Across the whole listing, filter for the string "https" and copy every line that has it.

[INPUT Boundary: Start]

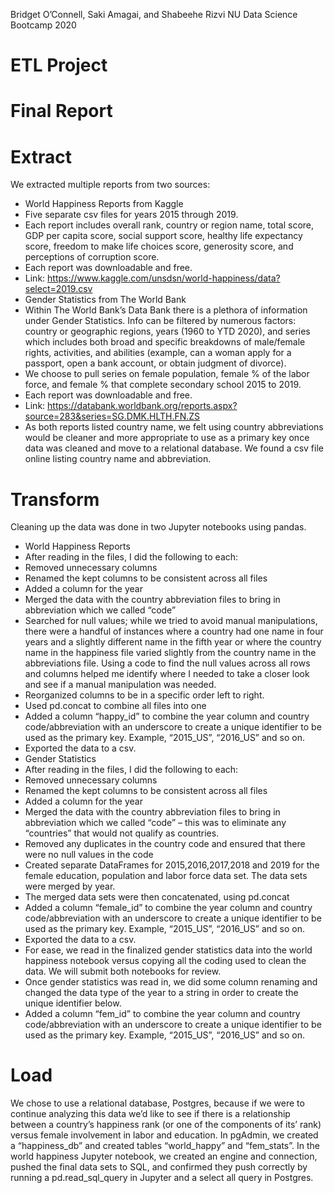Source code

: Bridget O’Connell, Saki Amagai, and Shabeehe Rizvi
NU Data Science Bootcamp 2020
# ETL Project

# Final Report

# Extract
We extracted multiple reports from two sources:
*	World Happiness Reports from Kaggle
* Five separate csv files for years 2015 through 2019.
* Each report includes overall rank, country or region name, total score, GDP per capita score, social support score, healthy life expectancy score, freedom to make life choices score, generosity score, and perceptions of corruption score.
* Each report was downloadable and free.
* Link: https://www.kaggle.com/unsdsn/world-happiness/data?select=2019.csv
* Gender Statistics from The World Bank
* Within The World Bank’s Data Bank there is a plethora of information under Gender Statistics.  Info can be filtered by numerous factors: country or geographic regions, years (1960 to YTD 2020), and series which includes both broad and specific breakdowns of male/female rights, activities, and abilities (example, can a woman apply for a passport, open a bank account, or obtain judgment of divorce).
* We choose to pull series on female population, female % of the labor force, and female % that complete secondary school 2015 to 2019.
* Each report was downloadable and free.
* Link:  https://databank.worldbank.org/reports.aspx?source=283&series=SG.DMK.HLTH.FN.ZS
* As both reports listed country name, we felt using country abbreviations would be cleaner and more appropriate to use as a primary key once data was cleaned and move to a relational database. We found a csv file online listing country name and abbreviation.

# Transform
Cleaning up the data was done in two Jupyter notebooks using pandas.
* World Happiness Reports
* After reading in the files, I did the following to each:
* Removed unnecessary columns
* Renamed the kept columns to be consistent across all files
* Added a column for the year 
* Merged the data with the country abbreviation files to bring in abbreviation which we called “code”
* Searched for null values; while we tried to avoid manual manipulations, there were a handful of instances where a country had one name in four years and a slightly different name in the fifth year or where the country name in the happiness file varied slightly from the country name in the abbreviations file.  Using a code to find the null values across all rows and columns helped me identify where I needed to take a closer look and see if a manual manipulation was needed.
* Reorganized columns to be in a specific order left to right.
* Used pd.concat to combine all files into one
* Added a column “happy_id” to combine the year column and country code/abbreviation with an underscore to create a unique identifier to be used as the primary key.  Example, “2015_US”, “2016_US” and so on.
* Exported the data to a csv.
* Gender Statistics
* After reading in the files, I did the following to each:
* Removed unnecessary columns
* Renamed the kept columns to be consistent across all files
* Added a column for the year 
* Merged the data with the country abbreviation files to bring in abbreviation which we called “code” – this was to eliminate any “countries” that would not qualify as countries.  
* Removed any duplicates in the country code and ensured that there were no null values in the code 
* Created separate DataFrames for 2015,2016,2017,2018 and 2019 for the female education, population and labor force data set. The data sets were merged by year. 
* The merged data sets were then concatenated, using pd.concat 
* Added a column “female_id” to combine the year column and country code/abbreviation with an underscore to create a unique identifier to be used as the primary key.  Example, “2015_US”, “2016_US” and so on.
* Exported the data to a csv.
* For ease, we read in the finalized gender statistics data into the world happiness notebook versus copying all the coding used to clean the data.  We will submit both notebooks for review.
* Once gender statistics was read in, we did some column renaming and changed the data type of the year to a string in order to create the unique identifier below.
* Added a column “fem_id” to combine the year column and country code/abbreviation with an underscore to create a unique identifier to be used as the primary key.  Example, “2015_US”, “2016_US” and so on.

# Load
We chose to use a relational database, Postgres, because if we were to continue analyzing this data we’d like to see if there is a relationship between a country’s happiness rank (or one of the components of its’ rank) versus female involvement in labor and education.  In pgAdmin, we created a “happiness_db” and created tables “world_happy” and “fem_stats”.  In the world happiness Jupyter notebook, we created an engine and connection, pushed the final data sets to SQL, and confirmed they push correctly by running a pd.read_sql_query in Jupyter and a select all query in Postgres.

[INPUT Boundary: End]

- RESULT OF THE TASK -
* Link: https://www.kaggle.com/unsdsn/world-happiness/data?select=2019.csv
* Link:  https://databank.worldbank.org/reports.aspx?source=283&series=SG.DMK.HLTH.FN.ZS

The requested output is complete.